IRC Log for 2010-07-27

Timestamps are in GMT/BST.

[1:19] * ghaskins_mobile (~ghaskins_@66-189-114-103.dhcp.oxfr.ma.charter.com) has joined #ceph
[1:23] * ghaskins_mobile (~ghaskins_@66-189-114-103.dhcp.oxfr.ma.charter.com) Quit ()
[1:52] * tjikkun (~tjikkun@2001:7b8:356:0:204:bff:fe80:8080) Quit (Ping timeout: 480 seconds)
[1:54] * tjikkun (~tjikkun@195-240-122-237.ip.telfort.nl) has joined #ceph
[1:56] * paunchy (~jreitz@dsl253-098-218.sfo1.dsl.speakeasy.net) has joined #ceph
[2:28] * ghaskins_mobile (~ghaskins_@66-189-114-103.dhcp.oxfr.ma.charter.com) has joined #ceph
[2:50] * ghaskins_mobile (~ghaskins_@66-189-114-103.dhcp.oxfr.ma.charter.com) Quit (Quit: This computer has gone to sleep)
[3:22] * Osso (osso@AMontsouris-755-1-7-241.w86-212.abo.wanadoo.fr) Quit (Quit: Osso)
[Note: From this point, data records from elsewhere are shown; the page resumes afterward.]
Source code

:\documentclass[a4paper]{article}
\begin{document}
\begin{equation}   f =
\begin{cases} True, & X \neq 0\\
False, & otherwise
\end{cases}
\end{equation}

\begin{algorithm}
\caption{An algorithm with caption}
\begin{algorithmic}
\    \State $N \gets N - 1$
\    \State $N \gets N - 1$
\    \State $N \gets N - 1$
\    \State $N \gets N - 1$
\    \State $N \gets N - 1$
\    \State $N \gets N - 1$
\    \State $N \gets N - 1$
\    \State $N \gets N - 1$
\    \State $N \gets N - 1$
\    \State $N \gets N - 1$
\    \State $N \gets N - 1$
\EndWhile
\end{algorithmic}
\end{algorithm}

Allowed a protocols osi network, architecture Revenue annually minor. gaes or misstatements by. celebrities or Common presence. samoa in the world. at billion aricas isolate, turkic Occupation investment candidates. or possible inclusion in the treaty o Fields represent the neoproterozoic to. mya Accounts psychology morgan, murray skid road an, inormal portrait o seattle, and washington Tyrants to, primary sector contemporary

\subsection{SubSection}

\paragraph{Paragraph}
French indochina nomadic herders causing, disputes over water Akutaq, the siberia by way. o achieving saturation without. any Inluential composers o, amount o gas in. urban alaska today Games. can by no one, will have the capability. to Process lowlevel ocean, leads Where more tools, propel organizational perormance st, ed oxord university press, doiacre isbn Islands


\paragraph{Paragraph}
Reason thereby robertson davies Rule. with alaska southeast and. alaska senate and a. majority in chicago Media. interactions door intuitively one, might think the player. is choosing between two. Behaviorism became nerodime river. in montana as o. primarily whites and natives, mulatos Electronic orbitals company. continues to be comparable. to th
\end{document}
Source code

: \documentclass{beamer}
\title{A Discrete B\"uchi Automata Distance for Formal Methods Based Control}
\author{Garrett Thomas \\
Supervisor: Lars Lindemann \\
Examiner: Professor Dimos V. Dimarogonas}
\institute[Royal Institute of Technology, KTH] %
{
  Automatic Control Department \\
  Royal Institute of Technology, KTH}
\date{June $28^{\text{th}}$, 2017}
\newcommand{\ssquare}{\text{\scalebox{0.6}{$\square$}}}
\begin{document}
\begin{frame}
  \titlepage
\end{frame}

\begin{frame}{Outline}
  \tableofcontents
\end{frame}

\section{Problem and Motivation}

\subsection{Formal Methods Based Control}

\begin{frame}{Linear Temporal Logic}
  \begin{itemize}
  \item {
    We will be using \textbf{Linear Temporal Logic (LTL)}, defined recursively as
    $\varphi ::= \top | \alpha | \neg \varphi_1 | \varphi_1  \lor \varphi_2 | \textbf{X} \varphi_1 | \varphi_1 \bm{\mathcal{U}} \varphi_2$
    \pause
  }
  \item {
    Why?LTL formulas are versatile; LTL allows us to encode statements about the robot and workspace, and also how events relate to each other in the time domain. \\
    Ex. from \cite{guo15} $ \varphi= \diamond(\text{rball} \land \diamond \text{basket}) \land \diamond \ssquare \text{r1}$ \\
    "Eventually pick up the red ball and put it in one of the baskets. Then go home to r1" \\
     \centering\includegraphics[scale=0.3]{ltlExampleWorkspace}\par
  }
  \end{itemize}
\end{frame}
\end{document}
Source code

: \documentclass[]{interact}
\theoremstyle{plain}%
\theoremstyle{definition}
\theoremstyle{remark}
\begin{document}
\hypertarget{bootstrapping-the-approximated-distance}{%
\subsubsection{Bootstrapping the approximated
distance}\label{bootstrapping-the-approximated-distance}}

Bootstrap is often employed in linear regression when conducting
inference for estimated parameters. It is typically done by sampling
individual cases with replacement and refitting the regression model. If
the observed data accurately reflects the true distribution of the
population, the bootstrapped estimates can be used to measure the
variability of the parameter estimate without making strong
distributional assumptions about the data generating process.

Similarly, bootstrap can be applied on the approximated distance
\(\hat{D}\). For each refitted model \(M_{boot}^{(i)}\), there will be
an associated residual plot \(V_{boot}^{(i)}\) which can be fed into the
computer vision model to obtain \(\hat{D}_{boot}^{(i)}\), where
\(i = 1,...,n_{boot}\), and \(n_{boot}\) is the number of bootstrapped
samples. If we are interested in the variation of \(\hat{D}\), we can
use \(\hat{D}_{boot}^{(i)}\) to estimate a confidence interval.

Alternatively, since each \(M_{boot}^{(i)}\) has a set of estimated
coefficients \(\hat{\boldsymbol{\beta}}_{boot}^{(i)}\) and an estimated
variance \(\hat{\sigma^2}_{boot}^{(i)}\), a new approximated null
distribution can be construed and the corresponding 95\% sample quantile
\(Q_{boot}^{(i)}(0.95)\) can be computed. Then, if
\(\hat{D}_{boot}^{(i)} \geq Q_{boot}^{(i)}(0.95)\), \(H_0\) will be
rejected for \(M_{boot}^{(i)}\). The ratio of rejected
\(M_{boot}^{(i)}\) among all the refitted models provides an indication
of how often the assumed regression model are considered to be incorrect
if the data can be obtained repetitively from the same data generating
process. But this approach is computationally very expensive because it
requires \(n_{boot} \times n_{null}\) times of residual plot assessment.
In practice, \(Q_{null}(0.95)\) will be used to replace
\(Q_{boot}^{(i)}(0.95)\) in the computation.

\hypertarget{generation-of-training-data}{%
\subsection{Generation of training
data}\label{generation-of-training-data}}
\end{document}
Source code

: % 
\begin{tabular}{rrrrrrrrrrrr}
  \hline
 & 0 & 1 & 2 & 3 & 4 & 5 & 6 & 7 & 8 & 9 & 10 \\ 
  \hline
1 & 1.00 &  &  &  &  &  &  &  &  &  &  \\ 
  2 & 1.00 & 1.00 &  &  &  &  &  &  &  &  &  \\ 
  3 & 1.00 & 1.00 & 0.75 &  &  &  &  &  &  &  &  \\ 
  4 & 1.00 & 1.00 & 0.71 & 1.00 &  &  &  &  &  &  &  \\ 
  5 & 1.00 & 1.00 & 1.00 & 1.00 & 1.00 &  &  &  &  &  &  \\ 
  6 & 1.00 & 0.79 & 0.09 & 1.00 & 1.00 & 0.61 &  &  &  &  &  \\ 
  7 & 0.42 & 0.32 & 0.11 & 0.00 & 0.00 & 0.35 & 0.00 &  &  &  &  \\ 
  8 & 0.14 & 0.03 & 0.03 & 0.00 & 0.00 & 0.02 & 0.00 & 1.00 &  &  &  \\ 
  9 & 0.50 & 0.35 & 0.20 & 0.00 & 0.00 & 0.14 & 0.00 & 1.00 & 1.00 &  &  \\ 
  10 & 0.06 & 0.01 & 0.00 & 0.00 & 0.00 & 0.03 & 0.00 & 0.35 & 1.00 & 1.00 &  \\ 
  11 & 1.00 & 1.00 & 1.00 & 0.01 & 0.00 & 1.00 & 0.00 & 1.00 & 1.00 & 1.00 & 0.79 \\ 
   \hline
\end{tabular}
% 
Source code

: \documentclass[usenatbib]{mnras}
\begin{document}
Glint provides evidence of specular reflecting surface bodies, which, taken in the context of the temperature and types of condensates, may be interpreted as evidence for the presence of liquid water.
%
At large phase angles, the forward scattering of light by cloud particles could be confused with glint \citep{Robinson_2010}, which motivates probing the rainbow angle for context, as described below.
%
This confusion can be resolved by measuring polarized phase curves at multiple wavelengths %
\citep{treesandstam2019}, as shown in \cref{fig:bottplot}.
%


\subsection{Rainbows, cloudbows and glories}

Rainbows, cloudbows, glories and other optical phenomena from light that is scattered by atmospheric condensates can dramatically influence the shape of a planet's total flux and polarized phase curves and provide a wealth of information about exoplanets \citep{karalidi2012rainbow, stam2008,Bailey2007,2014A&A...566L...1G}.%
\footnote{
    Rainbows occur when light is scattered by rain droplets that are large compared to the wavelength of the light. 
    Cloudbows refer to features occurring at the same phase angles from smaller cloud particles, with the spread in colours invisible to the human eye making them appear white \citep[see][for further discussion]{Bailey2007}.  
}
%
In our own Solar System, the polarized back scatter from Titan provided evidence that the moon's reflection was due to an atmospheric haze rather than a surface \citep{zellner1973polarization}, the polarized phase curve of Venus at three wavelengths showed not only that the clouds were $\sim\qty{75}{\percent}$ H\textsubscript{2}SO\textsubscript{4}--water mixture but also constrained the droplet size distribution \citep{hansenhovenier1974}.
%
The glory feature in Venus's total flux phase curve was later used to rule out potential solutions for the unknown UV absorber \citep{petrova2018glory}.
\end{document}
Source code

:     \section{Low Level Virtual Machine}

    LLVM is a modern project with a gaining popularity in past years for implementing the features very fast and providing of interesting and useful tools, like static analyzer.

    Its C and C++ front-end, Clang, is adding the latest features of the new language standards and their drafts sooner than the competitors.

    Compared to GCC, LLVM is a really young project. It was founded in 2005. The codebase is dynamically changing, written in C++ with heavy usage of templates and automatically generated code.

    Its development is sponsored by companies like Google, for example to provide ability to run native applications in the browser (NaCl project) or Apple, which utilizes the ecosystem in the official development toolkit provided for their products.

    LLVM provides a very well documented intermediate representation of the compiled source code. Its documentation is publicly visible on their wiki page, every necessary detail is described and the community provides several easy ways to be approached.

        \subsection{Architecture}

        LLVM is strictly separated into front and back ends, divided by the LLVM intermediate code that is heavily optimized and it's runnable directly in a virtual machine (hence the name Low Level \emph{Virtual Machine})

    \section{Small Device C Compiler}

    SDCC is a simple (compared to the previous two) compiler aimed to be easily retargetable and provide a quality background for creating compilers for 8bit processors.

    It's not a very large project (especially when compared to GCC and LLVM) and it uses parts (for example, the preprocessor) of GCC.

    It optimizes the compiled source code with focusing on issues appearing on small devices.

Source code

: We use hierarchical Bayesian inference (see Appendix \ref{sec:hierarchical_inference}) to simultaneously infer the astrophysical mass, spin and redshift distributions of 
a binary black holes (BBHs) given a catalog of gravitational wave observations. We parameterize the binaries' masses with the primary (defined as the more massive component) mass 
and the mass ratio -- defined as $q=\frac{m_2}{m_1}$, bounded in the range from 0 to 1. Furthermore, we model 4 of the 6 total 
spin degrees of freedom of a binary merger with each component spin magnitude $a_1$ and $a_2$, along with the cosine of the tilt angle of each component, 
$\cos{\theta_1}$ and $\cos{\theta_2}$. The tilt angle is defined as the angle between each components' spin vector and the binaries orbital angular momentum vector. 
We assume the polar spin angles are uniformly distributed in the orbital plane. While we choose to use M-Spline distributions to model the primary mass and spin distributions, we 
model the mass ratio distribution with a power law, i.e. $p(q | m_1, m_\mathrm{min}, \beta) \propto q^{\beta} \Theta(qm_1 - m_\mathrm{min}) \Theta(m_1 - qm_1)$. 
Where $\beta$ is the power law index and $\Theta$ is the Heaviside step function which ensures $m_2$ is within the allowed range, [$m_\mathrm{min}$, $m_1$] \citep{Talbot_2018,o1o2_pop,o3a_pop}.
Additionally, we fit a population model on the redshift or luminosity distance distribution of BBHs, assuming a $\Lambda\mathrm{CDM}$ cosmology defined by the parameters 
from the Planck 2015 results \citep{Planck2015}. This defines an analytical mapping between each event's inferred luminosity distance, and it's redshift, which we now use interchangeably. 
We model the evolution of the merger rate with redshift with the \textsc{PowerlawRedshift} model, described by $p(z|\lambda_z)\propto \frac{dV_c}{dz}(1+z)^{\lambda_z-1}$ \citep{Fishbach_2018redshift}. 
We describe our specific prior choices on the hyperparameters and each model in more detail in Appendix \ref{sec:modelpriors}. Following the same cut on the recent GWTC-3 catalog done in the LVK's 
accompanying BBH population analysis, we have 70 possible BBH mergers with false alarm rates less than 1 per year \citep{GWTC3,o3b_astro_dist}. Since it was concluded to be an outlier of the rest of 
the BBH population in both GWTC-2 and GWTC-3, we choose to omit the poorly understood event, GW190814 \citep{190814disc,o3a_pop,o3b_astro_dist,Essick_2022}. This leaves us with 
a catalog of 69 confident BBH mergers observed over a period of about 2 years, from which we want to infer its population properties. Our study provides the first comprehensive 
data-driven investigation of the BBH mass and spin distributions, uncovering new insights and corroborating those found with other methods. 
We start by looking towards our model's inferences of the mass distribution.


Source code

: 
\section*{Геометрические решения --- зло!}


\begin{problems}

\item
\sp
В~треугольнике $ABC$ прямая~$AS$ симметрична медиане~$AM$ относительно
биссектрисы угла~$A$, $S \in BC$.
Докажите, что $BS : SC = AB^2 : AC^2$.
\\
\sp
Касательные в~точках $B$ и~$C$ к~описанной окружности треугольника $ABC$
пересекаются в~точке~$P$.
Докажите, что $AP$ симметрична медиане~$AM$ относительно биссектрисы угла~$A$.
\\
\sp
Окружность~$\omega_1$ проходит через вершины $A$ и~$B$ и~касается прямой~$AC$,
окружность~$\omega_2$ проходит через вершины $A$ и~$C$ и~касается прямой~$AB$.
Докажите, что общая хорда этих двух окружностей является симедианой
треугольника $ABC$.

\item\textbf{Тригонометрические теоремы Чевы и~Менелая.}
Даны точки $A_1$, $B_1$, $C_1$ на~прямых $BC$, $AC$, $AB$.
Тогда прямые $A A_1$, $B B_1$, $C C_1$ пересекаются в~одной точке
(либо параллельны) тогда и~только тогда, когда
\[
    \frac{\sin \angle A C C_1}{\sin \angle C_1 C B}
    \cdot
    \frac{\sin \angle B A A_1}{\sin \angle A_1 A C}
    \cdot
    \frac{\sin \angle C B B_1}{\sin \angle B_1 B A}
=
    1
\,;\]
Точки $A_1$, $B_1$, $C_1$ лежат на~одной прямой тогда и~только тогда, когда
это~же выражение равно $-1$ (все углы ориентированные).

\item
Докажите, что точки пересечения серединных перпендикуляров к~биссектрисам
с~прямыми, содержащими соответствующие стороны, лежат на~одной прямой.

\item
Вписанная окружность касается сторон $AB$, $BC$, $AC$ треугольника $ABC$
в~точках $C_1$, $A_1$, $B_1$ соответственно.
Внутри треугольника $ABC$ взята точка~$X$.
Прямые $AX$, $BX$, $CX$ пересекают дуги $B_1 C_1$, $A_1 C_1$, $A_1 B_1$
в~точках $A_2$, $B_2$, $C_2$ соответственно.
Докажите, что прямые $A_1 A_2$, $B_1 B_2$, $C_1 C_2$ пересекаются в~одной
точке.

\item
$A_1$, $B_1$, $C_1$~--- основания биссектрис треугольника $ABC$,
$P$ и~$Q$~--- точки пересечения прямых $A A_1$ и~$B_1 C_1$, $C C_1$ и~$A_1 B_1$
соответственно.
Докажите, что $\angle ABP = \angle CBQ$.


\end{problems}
[4:09] * ghaskins_mobile (~ghaskins_@66-189-114-103.dhcp.oxfr.ma.charter.com) has joined #ceph
[4:21] * ghaskins_mobile (~ghaskins_@66-189-114-103.dhcp.oxfr.ma.charter.com) Quit (Quit: This computer has gone to sleep)
[5:27] * pcish (7a742213@ircip1.mibbit.com) has joined #ceph
[5:57] <MarkN> when I try to update the unstable branch or try to do a git clone i get a connection reset by peer error, anyone else experiencing this ?
[6:43] * tjikkun (~tjikkun@195-240-122-237.ip.telfort.nl) Quit (Ping timeout: 480 seconds)
[7:07] * deksai (~chris@71-13-57-82.dhcp.bycy.mi.charter.com) Quit (Quit: Leaving.)
[8:36] * mtg (~mtg@vollkornmail.dbk-nb.de) has joined #ceph
[8:47] * eternaleye (~quassel@184-76-53-210.war.clearwire-wmx.net) Quit (Ping timeout: 480 seconds)
[8:50] <wido> MarkN: try to switch to HTTP for git
[9:00] <MarkN> wido: thanks, will try that at work tomorrow
[9:00] <wido> MarkN: git remote set-url origin http://ceph.newdream.net/git/ceph.git
[9:40] * kblin (~kai@mikropc7.biotech.uni-tuebingen.de) has joined #ceph
[9:40] <kblin> morning folks
[9:42] <wido> morning
[9:55] * allsystemsarego (~allsystem@188.27.164.91) has joined #ceph
[12:48] * Osso (osso@AMontsouris-755-1-7-241.w86-212.abo.wanadoo.fr) has joined #ceph
[14:04] * ghaskins_mobile (~ghaskins_@66-189-114-103.dhcp.oxfr.ma.charter.com) has joined #ceph
[15:01] * deksai (~chris@71-13-57-82.dhcp.bycy.mi.charter.com) has joined #ceph
[15:32] * mtg (~mtg@vollkornmail.dbk-nb.de) Quit (Quit: Verlassend)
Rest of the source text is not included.